Optimism that the recovery from recession is in full effect has allowed furniture designers and manufacturers to pick up where they left off in the pursuit of mass customization. Mass customization is an emerging differentiation strategy for consumer goods where products are manufactured using flexible computer-aided manufacturing systems to produce customized goods.
Essentially, mass customization is a service offered by innovative product manufacturers in which at least one step of the mass production process is variable and individual consumer data is applied to the variable step(s), resulting in a customized product at a competitive price. To collect individual customer data, manufacturers offer software or a web-based interface that allows the customer to experiment with a range of material options, product configurations, and even dimensions to customize their product.
The focus of innovations in mass customization has been developing the process of customer interaction and virtual manipulation to provide the customizer, a customer of mass customization, the most accurate representation of the customized goods. Due to liability and an unpredictable work-flow, traditional manufacturers are not willing to offer mass custom products so advocates of mass customization have turned to offering a virtual product for the customer to download for fabrication as the solution.
Droog unveiled Design for Download, their version of mass customization at Salone Internazionale del Mobile in Milan this past week, where a series of products are offered for virtual manipulation. Once the customizer is pleased with the virtual product, they can download the plans for the product and have the parts cut at a local manufacturing facility. The design for download concept is certainly progress towards mass custom products becoming a viable option for the tech savvy customer with a DIY mentality, but hardly a step towards mass custom products in every living room.
I recently spoke with London-based Diatom Studio about their new project, Sketchchair. Sketchchair is software that allows the customizer to draw their desired chair profile. The software then extrudes the form into a three-dimensional object and extrapolates the appropriate construction of the chair.
The concept of taking two-dimensional input and generating a three-dimensional product is not unique to Sketchchair, but what is quite innovative is the ability to test the design virtually. Built into the software is a virtual anthropomorphic model that can test the chair based on the customizer's body shape, taking the effects of gravity into account.
The simplicity of sketching a chair profile and the ability to test your design virtually makes this software so accessible, even kids can use it. "It makes failure part of the fun" said Greg Saul, one of the creators of Sketchchair as he described how school children responded to the software when they had demonstrated it in a classroom. If at first your chair tips over, or breaks when your virtual self sits in it and leans back, you can simply adjust the shape and dimensions of the sketch and try again. Diatom Studio is currently using Kickstarter to raise funding for Sketchchair.

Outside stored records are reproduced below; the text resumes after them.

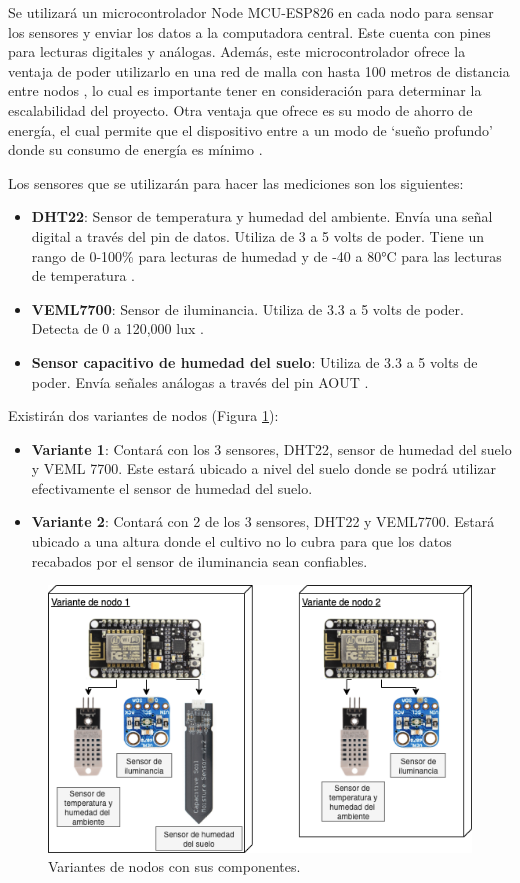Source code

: Se utilizará un microcontrolador Node MCU-ESP826 en cada nodo para sensar los sensores y enviar los datos a la computadora central. Este cuenta con pines para lecturas digitales y análogas. Además, este microcontrolador ofrece la ventaja de poder utilizarlo en una red de malla con hasta 100 metros de distancia entre nodos \cite{nodemcu_mesh}, lo cual es importante tener en consideración para determinar la escalabilidad del proyecto. Otra ventaja que ofrece es su modo de ahorro de energía, el cual permite que el dispositivo entre a un modo de `sueño profundo' donde su consumo de energía es mínimo \cite{nodemcu_datasheet}. 

Los sensores que se utilizarán para hacer las mediciones son los siguientes:
\begin{itemize}
    \item \textbf{DHT22}: Sensor de temperatura y humedad del ambiente. Envía una señal digital a través del pin de datos. Utiliza de 3 a 5 volts de poder. Tiene un rango de 0-100\% para lecturas de humedad y de -40 a 80°C para las lecturas de temperatura \cite{dht22_product_page}.
    \item \textbf{VEML7700}: Sensor de iluminancia. Utiliza de 3.3 a 5 volts de poder. Detecta de 0 a 120,000 lux \cite{veml_product_page}. 
    \item \textbf{Sensor capacitivo de humedad del suelo}: Utiliza de 3.3 a 5 volts de poder. Envía señales análogas a través del pin AOUT \cite{capacitive_soil_sensor_specs}.
\end{itemize}

Existirán dos variantes de nodos (Figura \ref{fig:componentes_nodos_wsn}):
\begin{itemize}
    \item \textbf{Variante 1}: Contará con los 3 sensores, DHT22, sensor de humedad del suelo y VEML 7700. Este estará ubicado a nivel del suelo donde se podrá utilizar efectivamente el sensor de humedad del suelo.
    \item \textbf{Variante 2}: Contará con 2 de los 3 sensores, DHT22 y VEML7700. Estará ubicado a una altura donde el cultivo no lo cubra para que los datos recabados por el sensor de iluminancia sean confiables.
\end{itemize}

\begin{figure}[!ht]
	\centering
	\includegraphics[width=.80\linewidth]{imagenes/diagramas/componentes_nodos_wsn.png}
	\caption{Variantes de nodos con sus componentes.}
	\label{fig:componentes_nodos_wsn}
\end{figure}

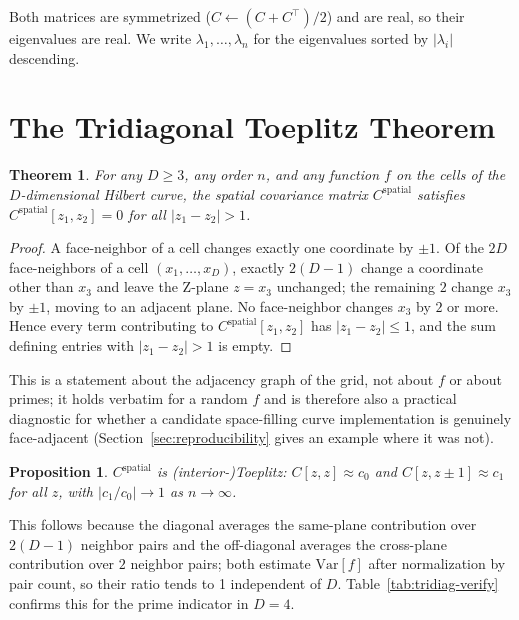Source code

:\documentclass[11pt,a4paper]{article}
\newtheorem{theorem}{Theorem}
\newtheorem{proposition}{Proposition}
\begin{document}
Both matrices are symmetrized ($C \leftarrow (C+C^\top)/2$) and are
real, so their eigenvalues are real. We write $\lambda_1,\ldots,\lambda_n$
for the eigenvalues sorted by $|\lambda_i|$ descending.

\section{The Tridiagonal Toeplitz Theorem}
\label{sec:tridiag}

\begin{theorem}
\label{thm:tridiag}
For any $D \geq 3$, any order $n$, and any function $f$ on the cells of the
$D$-dimensional Hilbert curve, the spatial covariance matrix
$C^{\mathrm{spatial}}$ satisfies $C^{\mathrm{spatial}}[z_1,z_2] = 0$ for all
$|z_1-z_2| > 1$.
\end{theorem}

\begin{proof}
A face-neighbor of a cell changes exactly one coordinate by $\pm 1$. Of the
$2D$ face-neighbors of a cell $(x_1,\ldots,x_D)$, exactly $2(D-1)$ change a
coordinate other than $x_3$ and leave the Z-plane $z=x_3$ unchanged; the
remaining $2$ change $x_3$ by $\pm 1$, moving to an adjacent plane. No
face-neighbor changes $x_3$ by $2$ or more. Hence every term contributing to
$C^{\mathrm{spatial}}[z_1,z_2]$ has $|z_1-z_2|\le 1$, and the sum defining
entries with $|z_1-z_2|>1$ is empty.
\end{proof}

This is a statement about the adjacency graph of the grid, not about $f$ or
about primes; it holds verbatim for a random $f$ and is therefore also a
practical diagnostic for whether a candidate space-filling curve
implementation is genuinely face-adjacent (Section~\ref{sec:reproducibility}
gives an example where it was not).

\begin{proposition}
\label{prop:toeplitz}
$C^{\mathrm{spatial}}$ is (interior-)Toeplitz: $C[z,z]\approx c_0$ and
$C[z,z\pm1]\approx c_1$ for all $z$, with
$|c_1/c_0| \to 1$ as $n \to \infty$.
\end{proposition}

This follows because the diagonal averages the same-plane contribution over
$2(D-1)$ neighbor pairs and the off-diagonal averages the cross-plane
contribution over $2$ neighbor pairs; both estimate $\mathrm{Var}[f]$ after
normalization by pair count, so their ratio tends to 1 independent of $D$.
Table~\ref{tab:tridiag-verify} confirms this for the prime indicator in
$D=4$.
\end{document}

When offered with a limitless range of variables or options, the average customer is either unsure of how best to manipulate the product to better suit their needs, or is overwhelmed by the possibilities. Software, like Sketchchair, that offers the customizer the ability to visualize and test mass custom products virtually while instilling confidence in the customizer can protect manufacturers from liability, making mass custom products accessible to a much broader audience. Sketchchair is a step towards true innovation and could provide the missing link between the conjecture and reality of mass customization.